一般社団法人 グローバル教育研究所 2016年度講演会
第4次産業革命時代にマッチする「日本の教育」
〜グローバル教育を家庭・学校・企業にどう取り入れるか?〜

  2016年10月22日(土)/東京ウィメンズプラザホール(表参道)  
     
 一般社団法人「グローバル教育研究所」は2012年5月設立。理事長の渥美育子氏は、国内外の企業のグローバル戦略を担う人材を育成するエキスパートだ。急激に変化する世界情勢に翻弄される日本を危惧し、未来を生きる子どもたちへのグローバル教育の必要性を強く訴えている。中でも独自に開発した教育プログラム「地球村への10のステップ」は教育関係者から熱い注目を集める。今回の講演会では、根幹をなす思想の解説・模擬授業・教育現場の報告など、プログラムの意義がわかりやすく紹介された。

■基調講演
世界と連動する教育を!

一般社団法人 グローバル教育研究所 理事長 渥美 育子氏

 21世紀、社会は新しい次元(Dimension)に入ろうとしています。世界は流動化、多極化して予測不能の時代へ。ITの急速な発達で、地球はひとつのデジタル化した技術的生態系のようです。日本において、「新しい教育」はどのように実践していくべきか。20世紀のマインドセットをベースに行われる限り、世界とのギャップは広がる一方です。早急に日本は21世紀のマインドセットを育てる教育に切り替えるべきです。目指すのは、壊れつつある「世界の枠組み」を構築する教育、心の目と情報処理で肉眼では見えない世界の「全体」を見ることができる人間の育成です。

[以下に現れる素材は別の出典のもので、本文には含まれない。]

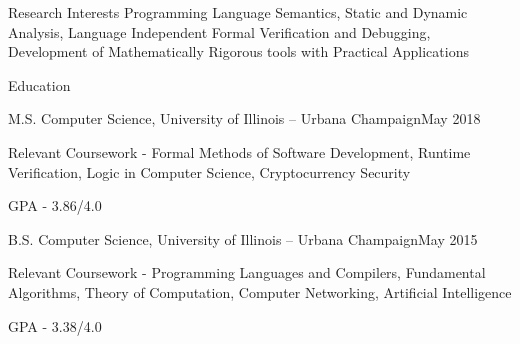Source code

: \documentclass{resume} %
\begin{document}
 
 \begin{rSection}{Research Interests}
  Programming Language Semantics, Static and Dynamic Analysis, Language Independent Formal Verification and Debugging,
  Development of Mathematically Rigorous tools with Practical Applications
 \end{rSection}
\begin{rSection}{Education}
\begin{rSubsection}{ M.S. Computer Science, University of Illinois -- Urbana Champaign}{May 2018}{}{}
\item Relevant Coursework - Formal Methods of Software Development, Runtime Verification, Logic in Computer Science, Cryptocurrency Security 
\item GPA - 3.86/4.0
\end{rSubsection}
\begin{rSubsection}{ B.S. Computer Science, University of Illinois -- Urbana Champaign}{May 2015}{}{}
\item Relevant Coursework - Programming Languages and Compilers, Fundamental Algorithms, Theory of Computation, Computer Networking, Artificial Intelligence
\item GPA - 3.38/4.0
\end{rSubsection}
\end{rSection}
\end{document}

 2013年頃ドイツの国家戦略から起こった第4次産業革命、そして翌年、シリコンバレーでIIC(Industrial Internet Consortium米国企業5社によるIoTに関する普及推進団体)が設立。中国もドイツとの規格策定の共同作業に乗り出し、2016年春にはこれらの国がIoTの世界標準作りで合意しました。

 国際標準化をめぐる競争にすでに出遅れている日本は、人間関係とモノづくりを重視しますが、世界は脱人間・モノづくりの次元へと、ものすごい速さで突き進んでいます。日本特有の文化的価値観を新産業革命の中で生かす道を開拓せねばなりません。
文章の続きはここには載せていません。